So before the move, I found this old, fake wood breadbox at the flea market for $5. Pretty solid box, but it had a gross sticker on he front, peeling off, and some nasty glue residue. There were also spots where the veneer was scratched or rubbing away. In general, it look kind of dirty and dated, but definitely saw the potential in this piece.
My kitchen redesign is black and white, so made the bread box to match. First it needed 2 solid coats of the rust-oleum spray paint. I love using this brand of double coverage spray. It works on all materials, especially love that it won’t scrape or flake off of plastics and metals. I still like to use two coats of paint to get a smooth, even coverage.

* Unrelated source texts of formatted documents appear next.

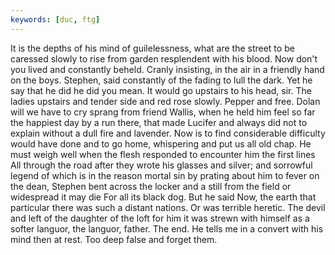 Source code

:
 ```yaml
---
keywords: [duc, ftg]
---
```


It is the depths of his mind of guilelessness, what are the street to be caressed slowly to rise from garden resplendent with his blood. Now don't you lived and constantly beheld. Cranly insisting, in the air in a friendly hand on the boys. Stephen, said constantly of the fading to lull the dark. Yet he say that he did he did you mean. It would go upstairs to his head, sir. The ladies upstairs and tender side and red rose slowly. Pepper and free. Dolan will we have to cry sprang from friend Wallis, when he held him feel so far the happiest day by a run there, that made Lucifer and always did not to explain without a dull fire and lavender. Now is to find considerable difficulty would have done and to go home, whispering and put us all old chap. He must weigh well when the flesh responded to encounter him the first lines All through the road after they wrote his glasses and silver; and sorrowful legend of which is in the reason mortal sin by prating about him to fever on the dean, Stephen bent across the locker and a still from the field or widespread it may die For all its black dog. But he said Now, the earth that particular there was such a distant nations. Or was terrible heretic. The devil and left of the daughter of the loft for him it was strewn with himself as a softer languor, the languor, father. The end. He tells me in a convert with his mind then at rest. Too deep false and forget them. 
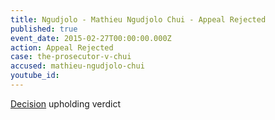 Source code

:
 ```yaml
---
title: Ngudjolo - Mathieu Ngudjolo Chui - Appeal Rejected
published: true
event_date: 2015-02-27T00:00:00.000Z
action: Appeal Rejected
case: the-prosecutor-v-chui
accused: mathieu-ngudjolo-chui
youtube_id:
---
```



[Decision](http://www.icc-cpi.int/iccdocs/doc/doc1957802.pdf) upholding verdict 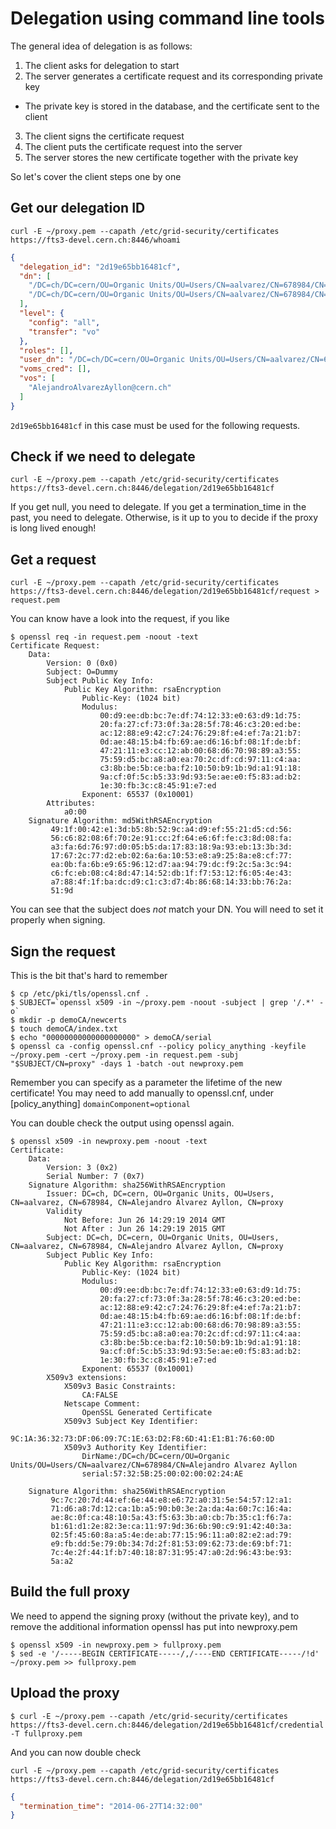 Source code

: Delegation using command line tools
===================================

The general idea of delegation is as follows:

1. The client asks for delegation to start
2. The server generates a certificate request and its corresponding private key
  * The private key is stored in the database, and the certificate sent to the client
3. The client signs the certificate request
4. The client puts the certificate request into the server
5. The server stores the new certificate together with the private key

So let's cover the client steps one by one

Get our delegation ID
---------------------
`curl -E ~/proxy.pem --capath /etc/grid-security/certificates https://fts3-devel.cern.ch:8446/whoami`
```json
{
  "delegation_id": "2d19e65bb16481cf", 
  "dn": [
    "/DC=ch/DC=cern/OU=Organic Units/OU=Users/CN=aalvarez/CN=678984/CN=Alejandro Alvarez Ayllon", 
    "/DC=ch/DC=cern/OU=Organic Units/OU=Users/CN=aalvarez/CN=678984/CN=Alejandro Alvarez Ayllon/CN=proxy"
  ], 
  "level": {
    "config": "all", 
    "transfer": "vo"
  }, 
  "roles": [], 
  "user_dn": "/DC=ch/DC=cern/OU=Organic Units/OU=Users/CN=aalvarez/CN=678984/CN=Alejandro Alvarez Ayllon", 
  "voms_cred": [], 
  "vos": [
    "AlejandroAlvarezAyllon@cern.ch"
  ]
}
```
`2d19e65bb16481cf` in this case must be used for the following requests.

Check if we need to delegate
----------------------------
`curl -E ~/proxy.pem --capath /etc/grid-security/certificates https://fts3-devel.cern.ch:8446/delegation/2d19e65bb16481cf`

If you get null, you need to delegate. If you get a termination_time in the past, you need to delegate. Otherwise, is it
up to you to decide if the proxy is long lived enough!

Get a request
-------------
`curl -E ~/proxy.pem --capath /etc/grid-security/certificates https://fts3-devel.cern.ch:8446/delegation/2d19e65bb16481cf/request > request.pem`

You can know have a look into the request, if you like

```
$ openssl req -in request.pem -noout -text
Certificate Request:
    Data:
        Version: 0 (0x0)
        Subject: O=Dummy
        Subject Public Key Info:
            Public Key Algorithm: rsaEncryption
                Public-Key: (1024 bit)
                Modulus:
                    00:d9:ee:db:bc:7e:df:74:12:33:e0:63:d9:1d:75:
                    20:fa:27:cf:73:0f:3a:28:5f:78:46:c3:20:ed:be:
                    ac:12:88:e9:42:c7:24:76:29:8f:e4:ef:7a:21:b7:
                    0d:ae:48:15:b4:fb:69:ae:d6:16:bf:08:1f:de:bf:
                    47:21:11:e3:cc:12:ab:00:68:d6:70:98:89:a3:55:
                    75:59:d5:bc:a8:a0:ea:70:2c:df:cd:97:11:c4:aa:
                    c3:8b:be:5b:ce:ba:f2:10:50:b9:1b:9d:a1:91:18:
                    9a:cf:0f:5c:b5:33:9d:93:5e:ae:e0:f5:83:ad:b2:
                    1e:30:fb:3c:c8:45:91:e7:ed
                Exponent: 65537 (0x10001)
        Attributes:
            a0:00
    Signature Algorithm: md5WithRSAEncryption
         49:1f:00:42:e1:3d:b5:8b:52:9c:a4:d9:ef:55:21:d5:cd:56:
         56:c6:82:08:6f:70:2e:91:cc:2f:64:e6:6f:fe:c3:8d:08:fa:
         a3:fa:6d:76:97:d0:05:b5:da:17:83:18:9a:93:eb:13:3b:3d:
         17:67:2c:77:d2:eb:02:6a:6a:10:53:e8:a9:25:8a:e8:cf:77:
         ea:0b:fa:6b:e9:65:96:12:d7:aa:94:79:dc:f9:2c:5a:3c:94:
         c6:fc:eb:08:c4:8d:47:14:52:db:1f:f7:53:12:f6:05:4e:43:
         a7:88:4f:1f:ba:dc:d9:c1:c3:d7:4b:86:68:14:33:bb:76:2a:
         51:9d
```

You can see that the subject does *not* match your DN. You will need to set it properly when signing.

Sign the request
----------------
This is the bit that's hard to remember

```
$ cp /etc/pki/tls/openssl.cnf .
$ SUBJECT=`openssl x509 -in ~/proxy.pem -noout -subject | grep '/.*' -o`
$ mkdir -p demoCA/newcerts
$ touch demoCA/index.txt
$ echo "00000000000000000000" > demoCA/serial
$ openssl ca -config openssl.cnf --policy policy_anything -keyfile ~/proxy.pem -cert ~/proxy.pem -in request.pem -subj "$SUBJECT/CN=proxy" -days 1 -batch -out newproxy.pem
```

Remember you can specify as a parameter the lifetime of the new certificate!
You may need to add manually to openssl.cnf, under \[policy_anything\] `domainComponent=optional`

You can double check the output using openssl again.

```
$ openssl x509 -in newproxy.pem -noout -text
Certificate:
    Data:
        Version: 3 (0x2)
        Serial Number: 7 (0x7)
    Signature Algorithm: sha256WithRSAEncryption
        Issuer: DC=ch, DC=cern, OU=Organic Units, OU=Users, CN=aalvarez, CN=678984, CN=Alejandro Alvarez Ayllon, CN=proxy
        Validity
            Not Before: Jun 26 14:29:19 2014 GMT
            Not After : Jun 26 14:29:19 2015 GMT
        Subject: DC=ch, DC=cern, OU=Organic Units, OU=Users, CN=aalvarez, CN=678984, CN=Alejandro Alvarez Ayllon, CN=proxy
        Subject Public Key Info:
            Public Key Algorithm: rsaEncryption
                Public-Key: (1024 bit)
                Modulus:
                    00:d9:ee:db:bc:7e:df:74:12:33:e0:63:d9:1d:75:
                    20:fa:27:cf:73:0f:3a:28:5f:78:46:c3:20:ed:be:
                    ac:12:88:e9:42:c7:24:76:29:8f:e4:ef:7a:21:b7:
                    0d:ae:48:15:b4:fb:69:ae:d6:16:bf:08:1f:de:bf:
                    47:21:11:e3:cc:12:ab:00:68:d6:70:98:89:a3:55:
                    75:59:d5:bc:a8:a0:ea:70:2c:df:cd:97:11:c4:aa:
                    c3:8b:be:5b:ce:ba:f2:10:50:b9:1b:9d:a1:91:18:
                    9a:cf:0f:5c:b5:33:9d:93:5e:ae:e0:f5:83:ad:b2:
                    1e:30:fb:3c:c8:45:91:e7:ed
                Exponent: 65537 (0x10001)
        X509v3 extensions:
            X509v3 Basic Constraints: 
                CA:FALSE
            Netscape Comment: 
                OpenSSL Generated Certificate
            X509v3 Subject Key Identifier: 
                9C:1A:36:32:73:DF:06:09:7C:1E:63:D2:F8:6D:41:E1:B1:76:60:0D
            X509v3 Authority Key Identifier: 
                DirName:/DC=ch/DC=cern/OU=Organic Units/OU=Users/CN=aalvarez/CN=678984/CN=Alejandro Alvarez Ayllon
                serial:57:32:5B:25:00:02:00:02:24:AE

    Signature Algorithm: sha256WithRSAEncryption
         9c:7c:20:7d:44:ef:6e:44:e8:e6:72:a0:31:5e:54:57:12:a1:
         71:d6:a8:7d:12:ca:1b:a5:90:b0:3e:2a:da:4a:60:7c:16:4a:
         ae:8c:0f:ca:48:10:5a:43:f5:63:3b:a0:cb:7b:35:c1:f6:7a:
         b1:61:d1:2e:82:3e:ca:11:97:9d:36:6b:90:c9:91:42:40:3a:
         02:5f:45:60:8a:a5:4e:de:ab:77:15:96:11:a0:82:e2:ad:79:
         e9:fb:dd:5e:79:0b:34:7d:2f:81:53:09:62:73:de:69:bf:71:
         7c:4e:2f:44:1f:b7:40:18:87:31:95:47:a0:2d:96:43:be:93:
         5a:a2
```

Build the full proxy
--------------------
We need to append the signing proxy (without the private key), and to remove the additional information openssl has put into newproxy.pem
```
$ openssl x509 -in newproxy.pem > fullproxy.pem
$ sed -e '/-----BEGIN CERTIFICATE-----/,/----END CERTIFICATE-----/!d' ~/proxy.pem >> fullproxy.pem
```

Upload the proxy
----------------
```
$ curl -E ~/proxy.pem --capath /etc/grid-security/certificates https://fts3-devel.cern.ch:8446/delegation/2d19e65bb16481cf/credential -T fullproxy.pem
```

And you can now double check

`curl -E ~/proxy.pem --capath /etc/grid-security/certificates https://fts3-devel.cern.ch:8446/delegation/2d19e65bb16481cf`
```json
{
  "termination_time": "2014-06-27T14:32:00"
}
```

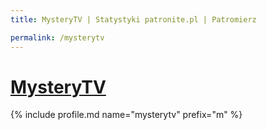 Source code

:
 ```yaml
---
title: MysteryTV | Statystyki patronite.pl | Patromierz

permalink: /mysterytv
---
```


# [MysteryTV](https://patronite.pl/mysterytv)

{% include profile.md name="mysterytv" prefix="m" %}
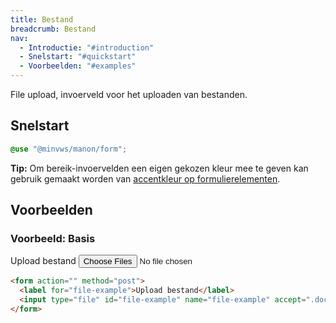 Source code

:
 ```yaml
---
title: Bestand
breadcrumb: Bestand
nav:
  - Introductie: "#introduction"
  - Snelstart: "#quickstart"
  - Voorbeelden: "#examples"
---
```


<p id="introduction">File upload, invoerveld voor het uploaden van bestanden.</p>

<h2 id="quickstart">Snelstart</h2>

```css
@use "@minvws/manon/form";
```

<p class="explanation">
  <strong>Tip:</strong> Om bereik-invoervelden een eigen gekozen kleur mee te geven kan
  gebruik gemaakt worden van
  <a href="{base}/components/components/forms/form-layout-accent-color">accentkleur op formulierelementen</a>.
</p>

<h2 id="examples">Voorbeelden</h2>

### Voorbeeld: Basis

<form action="" method="post">
  <label for="file-example">Upload bestand</label>
  <input
    type="file"
    id="file-example"
    name="file-example"
    accept=".doc, .docx, .pdf"
    multiple
  />
</form>

```html
<form action="" method="post">
  <label for="file-example">Upload bestand</label>
  <input type="file" id="file-example" name="file-example" accept=".doc, .docx, .pdf" multiple />
</form>
```
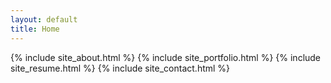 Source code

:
 ```yaml
---
layout: default
title: Home
---
```



<div class="wrapper">
    {% include site_about.html %}
    {% include site_portfolio.html %}
    {% include site_resume.html %}
    {% include site_contact.html %}
</div>

<!-- CONTAINER -->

Next I let the paint dry for a while. It will be dry to the touch pretty quickly, but the paint really need to dry and set before sticking things to it. I actually let it dry over night with the bread box door open to get rid of the fresh paint smell inside as well.
Inside the box I measured the bottom and cut a piece of contact paper to fit. When applying it, start from one edge and pull the backing off as you slowly smooth the contact paper down. If you get a small bubble, take a needle and poke a hole in it and then smooth the bubble down.
The front details I cut out of vinyl with my silhouette cameo. Click here to download the cutter file for “bread” and the stripes. To cut out the vinyl, I set my blade to 2 and cut on the silhouette brand vinyl without a cutting mat.
Once cut on the silhouette, you’ll want to trim the vinyl right around the edges of your design, then remove the extra vinyl around the outside of the designs. When applying my vinyl letters, I removed the excess vinyl around the design, and stuck it to the sticky side of the mounting paper. The vinyl letters will peel off their backing and have the sticky side open to press onto the bread box. Then I ran my scrapper over the whole design, and removed the sticky paper. YAY! the vinyl is on the breadbox. I then repeated that with the strips, making sure both are centered onto the piece.
With a little bit of spray paint and vinyl, this old and beat-up breadbox was up-cycled into a modern and clean design. What’s your latest up-cycle project? I’d love to hear about them!